I closed my eyes and lay beside her. I let myself feel the passion rock her, and then the heat was lessened in her, and she seemed to become sleepy. She turned her head away. Her face was still. Her eyelids were beautifully molded over her closed eyes. She sighed and her pretty lips parted in a natural way.
Marius brushed her hair back from her face, smoothing the tiny unruly ringlets that were caught in the moisture, and then he kissed her forehead.
"Sleep now, knowing you're safe," he said to her. "I'll take care of you forever. You saved Amadeo," he whispered. "You kept him alive until I could come."

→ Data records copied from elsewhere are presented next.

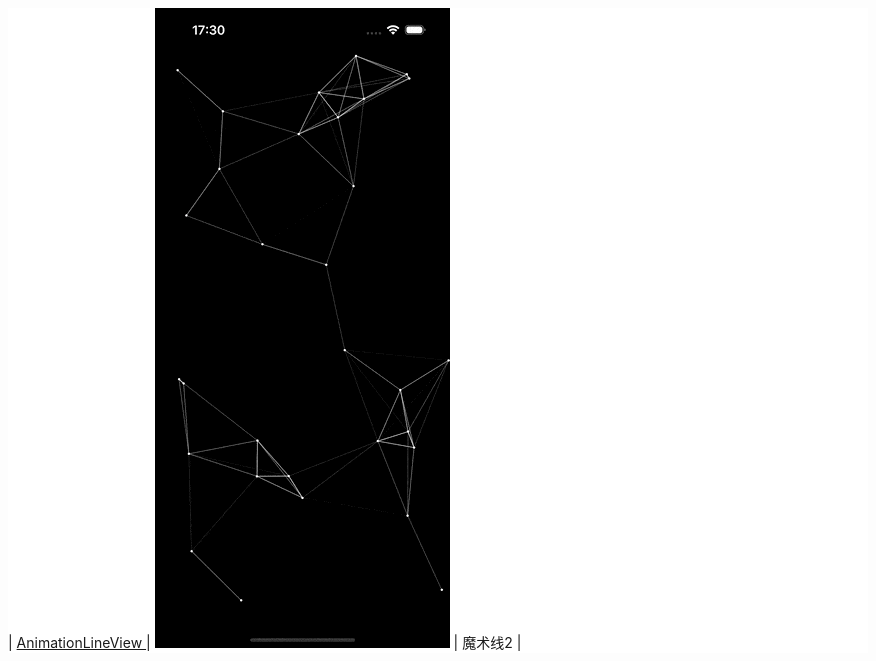 | [AnimationLineView           ](SwiftUI_Demos/AnimationLineView)           |  ![AnimationLineView            ](SwiftUI_Demos/AnimationLineView/AnimationLineView.gif)                      | 魔术线2 | 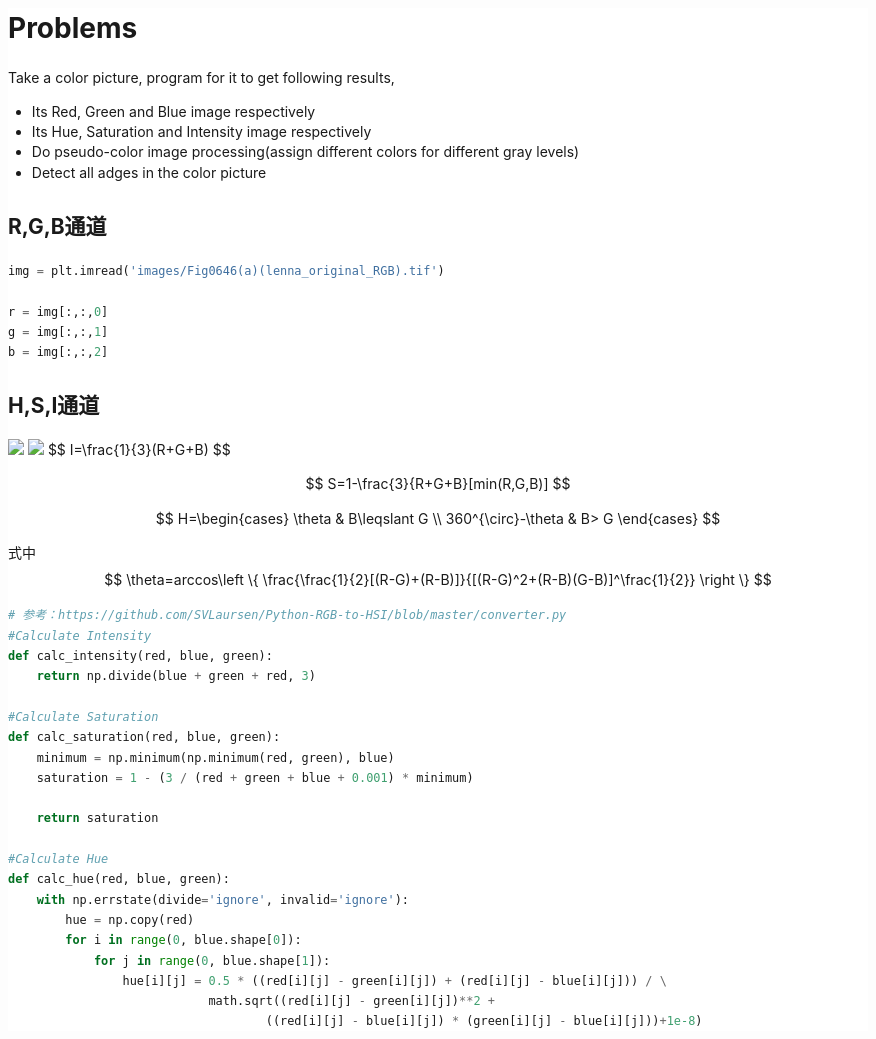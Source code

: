 # Problems
Take a color picture, program for it to get following results,
- Its Red, Green and Blue image respectively
- Its Hue, Saturation and Intensity image respectively
- Do pseudo-color image processing(assign different colors for different gray levels)
- Detect all adges in the color picture

## R,G,B通道
```python
img = plt.imread('images/Fig0646(a)(lenna_original_RGB).tif')

r = img[:,:,0]
g = img[:,:,1]
b = img[:,:,2]
```

## H,S,I通道

<img src="http://chart.googleapis.com/chart?cht=tx&chl= I=\frac{1}{3}(R&plusG+B)" style="border:none;">

<img src="http://www.forkosh.com/mathtex.cgi? I=\frac{1}{3}(R+G+B)">
$$
I=\frac{1}{3}(R+G+B)
$$

$$
S=1-\frac{3}{R+G+B}[min(R,G,B)]
$$

$$
H=\begin{cases}
 \theta &  B\leqslant G \\ 
 360^{\circ}-\theta & B> G 
\end{cases}
$$

式中
$$
\theta=arccos\left \{ \frac{\frac{1}{2}[(R-G)+(R-B)]}{[(R-G)^2+(R-B)(G-B)]^\frac{1}{2}} \right \}
$$

```python
# 参考：https://github.com/SVLaursen/Python-RGB-to-HSI/blob/master/converter.py
#Calculate Intensity
def calc_intensity(red, blue, green):
    return np.divide(blue + green + red, 3)

#Calculate Saturation
def calc_saturation(red, blue, green):
    minimum = np.minimum(np.minimum(red, green), blue)
    saturation = 1 - (3 / (red + green + blue + 0.001) * minimum)

    return saturation

#Calculate Hue
def calc_hue(red, blue, green):
    with np.errstate(divide='ignore', invalid='ignore'):
        hue = np.copy(red)
        for i in range(0, blue.shape[0]):
            for j in range(0, blue.shape[1]):
                hue[i][j] = 0.5 * ((red[i][j] - green[i][j]) + (red[i][j] - blue[i][j])) / \
                            math.sqrt((red[i][j] - green[i][j])**2 +
                                    ((red[i][j] - blue[i][j]) * (green[i][j] - blue[i][j]))+1e-8)
```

Dreamily she turned to look up at him, her eyes glossy and slow.
"Am I not beautiful enough for you to love me for that alone?" she asked.
I realized suddenly that what she said was bitter, and that she was bestowing a confidence on him. I could feel her thoughts!
"I love you whether or not you dress in gold or wear pearls, whether or not you speak wittily and quickly, whether or not you make a well- lighted and elegant place in which I can rest, I love you for the heart here inside you, which came to Amadeo when you knew there was danger that those who knew or loved the Englishman might hurt you, I love you for courage and for what you know of being alone."
Her eyes widened for a moment. "For what I know of being alone? Oh, I know very well what it means to be utterly alone."
"Yes, brave one, and now you know I love you," he whispered. "You always knew that Amadeo loved you."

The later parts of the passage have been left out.